Il programma “PRIDE in All Who Served” è un’iniziativa di sostegno e educazione sanitaria della durata di dieci settimane sviluppata dallo stesso Department of Veterans Affairs (VA) e focalizzata sui veterani LGBTQ+. Riconosciuto dal dipartimento come una pratica esemplare, il VA ha indicato che i partecipanti a questo programma hanno mostrato miglioramenti significativi, come tassi ridotti di depressione, ansia, rischio di suicidio e stigma legato all’identità, nonché una maggiore connessione sociale e impegno con l’assistenza sanitaria. “CBT-PRISM” (Terapia Cognitivo Comportamentale per l’autovalutazione delle preoccupazioni) è un intervento affermativo di salute mentale che adatta la terapia cognitivo comportamentale per affrontare l’impatto dello stigma, della discriminazione e dello stress delle minoranze sui veterani LGBTQ+. I ricercatori si sono impegnati ad espandere questo programma in tutta la Veterans Health Administration. Entrambi i programmi sono stati progettati in risposta alle disparità che la stessa VA aveva ripetutamente riconosciuto come problematiche per i veterani LGBTQ+.
La nota del 12 giugno ordina alle strutture della Veterans Health Administration (VHA) di allinearsi agli ordini esecutivi del presidente Donald Trump mirati ai programmi di diversità, equità e inclusione, nonché al riconoscimento federale delle persone transgender.
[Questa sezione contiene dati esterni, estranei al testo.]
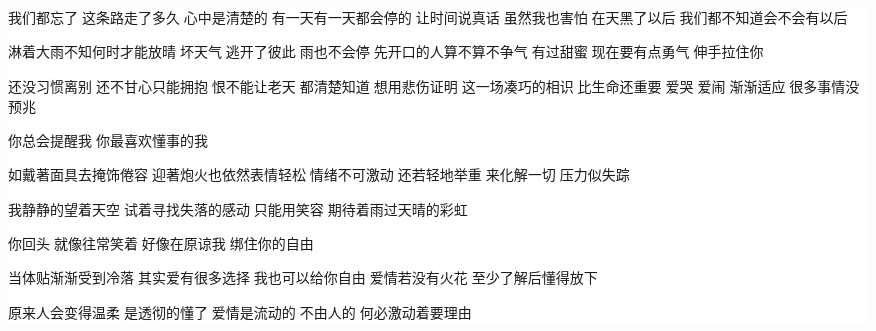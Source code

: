 我们都忘了
这条路走了多久
心中是清楚的
有一天有一天都会停的
让时间说真话
虽然我也害怕
在天黑了以后
我们都不知道会不会有以后

淋着大雨不知何时才能放晴
坏天气
逃开了彼此
雨也不会停
先开口的人算不算不争气
有过甜蜜 现在要有点勇气
伸手拉住你

还没习惯离别
还不甘心只能拥抱
恨不能让老天
都清楚知道
想用悲伤证明
这一场凑巧的相识
比生命还重要
爱哭 爱闹
渐渐适应
很多事情没预兆

你总会提醒我
你最喜欢懂事的我

如戴著面具去掩饰倦容
迎著炮火也依然表情轻松
情绪不可激动 还若轻地举重
来化解一切 压力似失踪

我静静的望着天空
试着寻找失落的感动
只能用笑容
期待着雨过天晴的彩虹

你回头
就像往常笑着
好像在原谅我
绑住你的自由

当体贴渐渐受到冷落
其实爱有很多选择
我也可以给你自由
爱情若没有火花
至少了解后懂得放下

原来人会变得温柔
是透彻的懂了
爱情是流动的
不由人的
何必激动着要理由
Uno dei principali cambiamenti stabiliti nella linea guida è la ridenominazione dei Coordinatori dell’assistenza ai veterani LGBTQ+ in semplici Coordinatori dell’assistenza.
Il documento interno afferma che “VHA deve sopprimere tutti i programmi DEI/DEIA, le iniziative basate sull’identità di genere e l’ideologia di genere, nonché qualsiasi attività, interna o esterna, che promuova l’identità di genere o l’ideologia di genere”.
Inoltre, il memorandum invita le istituzioni a rivedere completamente i propri siti Web, comunicazioni, politiche, materiali di formazione, siti di SharePoint, riunioni, eventi e altre risorse per garantire la piena conformità al nuovo mandato. Il testo chiarisce inoltre che le risorse federali, le strutture, il tempo del personale, la formazione, i materiali promozionali e altri beni del governo non possono essere utilizzati in attività che promuovono ciò che il governo classifica come “ideologia di genere” o “identità di genere”.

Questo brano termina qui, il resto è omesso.